** Assignment **
Please count the lines in the data below that hold the word "image", and give only the number.

-------

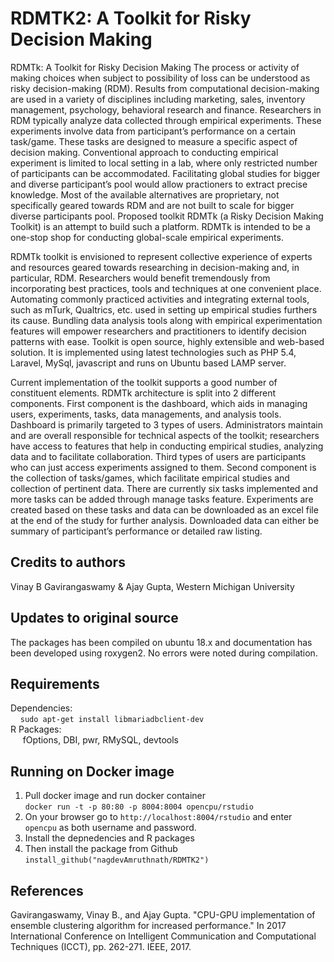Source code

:# RDMTK2: A Toolkit for Risky Decision Making

RDMTk: A Toolkit for Risky Decision Making The process or activity of making choices when subject to possibility of loss can be understood as risky decision-making (RDM). Results from computational decision-making are used in a variety of disciplines including marketing, sales, inventory management, psychology, behavioral research and finance. Researchers in RDM typically analyze data collected through empirical experiments. These experiments involve data from participant’s performance on a certain task/game. These tasks are designed to measure a specific aspect of decision making. Conventional approach to conducting empirical experiment is limited to local setting in a lab, where only restricted number of participants can be accommodated. Facilitating global studies for bigger and diverse participant’s pool would allow practioners to extract precise knowledge. Most of the available alternatives are proprietary, not specifically geared towards RDM and are not built to scale for bigger diverse participants pool. Proposed toolkit RDMTk (a Risky Decision Making Toolkit) is an attempt to build such a platform. RDMTk is intended to be a one-stop shop for conducting global-scale empirical experiments.

RDMTk toolkit is envisioned to represent collective experience of experts and resources geared towards researching in decision-making and, in particular, RDM. Researchers would benefit tremendously from incorporating best practices, tools and techniques at one convenient place. Automating commonly practiced activities and integrating external tools, such as mTurk, Qualtrics, etc. used in setting up empirical studies furthers its cause. Bundling data analysis tools along with empirical experimentation features will empower researchers and practitioners to identify decision patterns with ease. Toolkit is open source, highly extensible and web-based solution. It is implemented using latest technologies such as PHP 5.4, Laravel, MySql, javascript and runs on Ubuntu based LAMP server.

Current implementation of the toolkit supports a good number of constituent elements. RDMTk architecture is split into 2 different components. First component is the dashboard, which aids in managing users, experiments, tasks, data managements, and analysis tools. Dashboard is primarily targeted to 3 types of users. Administrators maintain and are overall responsible for technical aspects of the toolkit; researchers have access to features that help in conducting empirical studies, analyzing data and to facilitate collaboration. Third types of users are participants who can just access experiments assigned to them. Second component is the collection of tasks/games, which facilitate empirical studies and collection of pertinent data. There are currently six tasks implemented and more tasks can be added through manage tasks feature. Experiments are created based on these tasks and data can be downloaded as an excel file at the end of the study for further analysis. Downloaded data can either be summary of participant’s performance or detailed raw listing.

## Credits to authors 
Vinay B Gavirangaswamy & Ajay Gupta, Western Michigan University

## Updates to original source
The packages has been compiled on ubuntu 18.x and documentation has been developed using roxygen2. No errors were noted during compilation.   

## Requirements
Dependencies:   
&nbsp; &nbsp;&nbsp;`sudo apt-get install libmariadbclient-dev`  
R Packages:   
&nbsp; &nbsp;&nbsp; fOptions, DBI, pwr, RMySQL, devtools  

## Running on Docker image
1. Pull docker image and run docker container  
  `docker run -t -p 80:80 -p 8004:8004 opencpu/rstudio`
2. On your browser go to `http://localhost:8004/rstudio` and enter `opencpu` as both username and password.  
3. Install the depnedencies and R packages
4. Then install the package from Github  
`install_github("nagdevAmruthnath/RDMTK2")`  
  

## References
Gavirangaswamy, Vinay B., and Ajay Gupta. "CPU-GPU implementation of ensemble clustering algorithm for increased performance." In 2017 International Conference on Intelligent Communication and Computational Techniques (ICCT), pp. 262-271. IEEE, 2017.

-------

** Output **
2